Regressaram a Espanha os dois casais, indo ter a Benavente a casa de Guiomar e João. A filha e o genro ficaram morando em sua casa e para Diogo e Clara tinham reservado uma casa à parte.
Por essa altura marcava o calendário o dia do Kipur, que foi celebrado em casa de Diogo e Clara, “por ser uma casa sem negócio” enquanto na casa do cunhado havia “muitos criados, que pelo dito tempo tinha”. A celebração incluiu dois dias de jejum à maneira judaica, estando todo o dia sem comer e ceando coisas de “viernes”, lavando as mãos antes de comer e enxaguando a boca com água no fim. Participaram nas celebrações os 9 membros da alargada família. Luís Lopes Penha, sobrinho de João Dias e que fazia parte da família ficou durante o dia a tomar conta do “Peso” do tabaco, que o tio trazia arrendada, indo a casa de Diogo apenas à hora de cear. Os outros passaram ali o dia em rezas e cerimónias judaicas.

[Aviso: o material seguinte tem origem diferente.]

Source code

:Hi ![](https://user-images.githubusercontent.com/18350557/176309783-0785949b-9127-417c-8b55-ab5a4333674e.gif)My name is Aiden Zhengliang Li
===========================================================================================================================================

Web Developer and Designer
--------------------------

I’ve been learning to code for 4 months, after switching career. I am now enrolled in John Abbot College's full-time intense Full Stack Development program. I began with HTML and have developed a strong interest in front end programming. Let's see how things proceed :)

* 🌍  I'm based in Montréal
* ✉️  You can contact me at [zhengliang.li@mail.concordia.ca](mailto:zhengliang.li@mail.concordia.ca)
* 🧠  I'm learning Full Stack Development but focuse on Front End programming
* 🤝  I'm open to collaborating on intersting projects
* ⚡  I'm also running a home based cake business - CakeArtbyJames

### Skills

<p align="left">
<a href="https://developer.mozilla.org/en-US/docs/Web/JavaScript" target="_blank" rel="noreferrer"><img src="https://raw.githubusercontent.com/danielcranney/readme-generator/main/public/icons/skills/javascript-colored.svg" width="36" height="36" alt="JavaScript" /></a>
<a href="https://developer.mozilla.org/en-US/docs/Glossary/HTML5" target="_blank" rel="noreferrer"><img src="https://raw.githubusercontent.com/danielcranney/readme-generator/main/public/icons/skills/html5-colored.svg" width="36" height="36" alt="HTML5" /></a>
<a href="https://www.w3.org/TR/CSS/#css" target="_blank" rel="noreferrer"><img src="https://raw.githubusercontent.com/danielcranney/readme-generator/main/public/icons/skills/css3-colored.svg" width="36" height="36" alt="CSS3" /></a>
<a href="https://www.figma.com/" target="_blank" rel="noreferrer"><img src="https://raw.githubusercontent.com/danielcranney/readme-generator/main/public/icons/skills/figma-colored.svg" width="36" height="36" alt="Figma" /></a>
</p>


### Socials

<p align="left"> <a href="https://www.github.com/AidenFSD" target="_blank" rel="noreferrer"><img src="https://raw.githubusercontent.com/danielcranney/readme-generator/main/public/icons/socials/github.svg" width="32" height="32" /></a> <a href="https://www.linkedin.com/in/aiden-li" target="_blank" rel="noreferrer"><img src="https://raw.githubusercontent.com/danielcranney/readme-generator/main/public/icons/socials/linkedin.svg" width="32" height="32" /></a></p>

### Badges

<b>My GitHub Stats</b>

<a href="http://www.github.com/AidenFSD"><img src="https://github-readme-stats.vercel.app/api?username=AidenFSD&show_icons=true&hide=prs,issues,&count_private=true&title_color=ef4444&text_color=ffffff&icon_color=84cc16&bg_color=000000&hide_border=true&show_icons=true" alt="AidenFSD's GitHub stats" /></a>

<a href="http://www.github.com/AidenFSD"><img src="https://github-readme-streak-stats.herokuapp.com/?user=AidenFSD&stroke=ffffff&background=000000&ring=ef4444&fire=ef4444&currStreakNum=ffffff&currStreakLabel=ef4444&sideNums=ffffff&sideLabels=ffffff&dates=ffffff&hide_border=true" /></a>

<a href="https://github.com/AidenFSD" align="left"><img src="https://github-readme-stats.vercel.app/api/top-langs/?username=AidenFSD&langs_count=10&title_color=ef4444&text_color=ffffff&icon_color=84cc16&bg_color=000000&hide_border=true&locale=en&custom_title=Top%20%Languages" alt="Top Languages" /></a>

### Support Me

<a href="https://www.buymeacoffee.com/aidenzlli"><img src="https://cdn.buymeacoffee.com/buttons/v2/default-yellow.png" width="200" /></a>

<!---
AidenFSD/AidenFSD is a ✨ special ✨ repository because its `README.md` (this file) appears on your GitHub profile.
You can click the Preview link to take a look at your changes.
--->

Os jovens casais detiveram-se em Benavente por meio ano, regressando a Lebução, certamente com planos combinados em rede familiar de negócios, que giravam sobretudo em volta do tabaco e da seda, num constante intercâmbio transfronteiriço. Em Lebução viveram alguns anos, regressando a Benavente.
Por volta de 1698 Diogo Lopes empreendeu uma viagem de maior delicadeza a Placência, em apoio a seus cunhados António Correia e Pedro Álvares a quem o corregedor terá feito um “descaminho” de quantidade de prata. Por essa altura, Clara Nunes adoeceu e pouco depois faleceu. No dia seguinte, Diogo e Pedro a enterraram na igreja de S. Nicolas em Benavente.
Passados 7 dias, Diogo Lopes, Manuel Dias, Pedro Álvares e Luís Lopes, estando sós na dita casa, fizeram um jejum por alma da defunta, estando sem comer nem beber durante 24 horas ceando “viernes” e rezando a oração da “Folganza compuesta…”
Toda a família se empregava na venda de tabaco, arrendando estancos pela região de Salamanca e Zamora. A concorrência era forte e, por 1700, depois de lhe terem “tirado e pujado” o estanco de Benavente, Diogo Lopes regressou a Portugal.
Aliás, o mesmo aconteceu com seu cunhado João Dias Pereira que o precedeu no regresso, indo fixar-se em Torres Novas, onde conseguiu arrendar o estanco do tabaco. E também aos outros membros do clã, nomeadamente a Manuel Dias de Mesquita que regressou acompanhado de sua mulher Isabel Dias, com Diogo Marques, passando por Rebordelo, antes de se dirigirem a Lisboa. Com eles, viria ainda Leonor Henriques, irmã de Manuel, também cunhada de Diogo, solteira, de 30 anos.
Ali, Diogo Lopes estabeleceu morada na Rua das Arcas e com ele ficariam morando a dita Leonor Henriques, sua cunhada, com a qual casaria em segundas núpcias e “um sobrinho do mesmo chamado Manuel que Diogo Lopes tinha em sua casa, para lhe vender pelas ruas”.
Em Castela ficou Luís Lopes Penha, que foi preso pela inquisição de Valhadolid ao início do mês de fevereiro de 1702. Obviamente que Diogo Marques e os mais que com Luís se tinham declarado ficaram apreensivos, pois a inquisição espanhola depressa mandaria para a de Portugal cópia das confissões de Luís, o que efetivamente aconteceu.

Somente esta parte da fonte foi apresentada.